WHAT NEEDS TO BE DONE
Determine how many lines below include the string "order". Reply with the number only.

(SUPPLIED DATA)

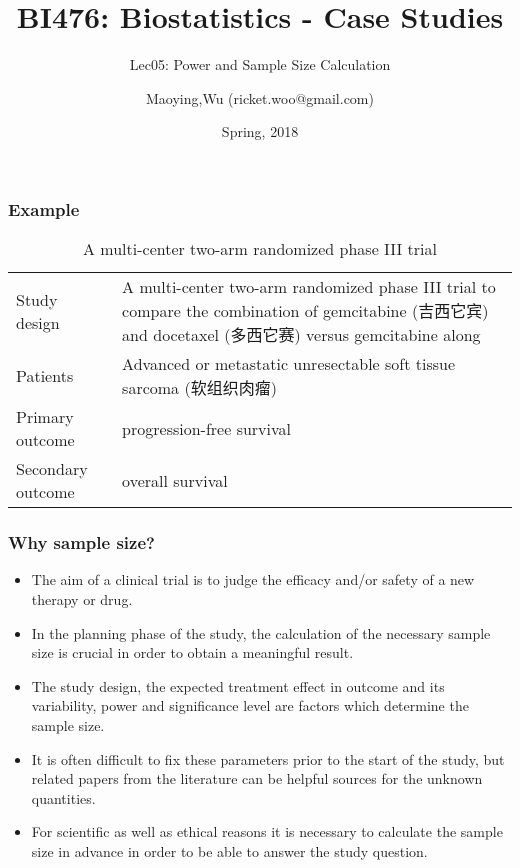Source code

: \documentclass[table,10pt]{beamer}
\title[BI476]{BI476: Biostatistics - Case Studies}
\subtitle[anova]{Lec05: Power and Sample Size Calculation}
\author[Maoying Wu]{Maoying,Wu ({\small ricket.woo@gmail.com})}
\institute[CBB] %
{
  \inst{}
  Dept. of Bioinformatics \& Biostatistics\\
  Shanghai Jiao Tong University
}
\date{Spring, 2018}
\begin{document}
\begin{CJK*}{UTF8}{gbsn}

\begin{frame}
\titlepage
\end{frame}

\begin{frame}[t]
\frametitle{Example}
\begin{table}
\caption{A multi-center two-arm randomized phase III trial}
\small
\begin{tabular}{p{}p{}}
Study design & A multi-center two-arm randomized phase III trial to compare the combination of 
		gemcitabine (吉西它宾) and docetaxel (多西它赛) versus gemcitabine along\\
Patients & Advanced or metastatic unresectable soft tissue sarcoma (软组织肉瘤)\\
Primary outcome & progression-free survival\\
Secondary outcome & overall survival
\end{tabular}
\end{table}
\end{frame}

\begin{frame}[t]
\frametitle{Why sample size?}
\begin{itemize}
	\item The aim of a clinical trial is to judge the efficacy and/or 
		safety of a new therapy or drug.
	\item In the planning phase of the study, the calculation of the 
		necessary sample size is crucial in order to obtain a 
		meaningful result.
	\item The study design, the expected treatment \alert{effect} in outcome 
		and its \alert{variability}, \alert{power} and \alert{significance level} 
		are factors which determine the sample size.
	\item It is often difficult to fix these parameters prior to the start of the 
		study, but related papers from the literature can be helpful sources for 
		the unknown quantities.
	\item For scientific as well as ethical reasons it is necessary to calculate 
		the sample size in advance in order to be able to answer the study 
		question.
\end{itemize}
\end{frame}



\end{CJK*}
\end{document}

(End SUPPLIED DATA)

YOUR RESPONSE
2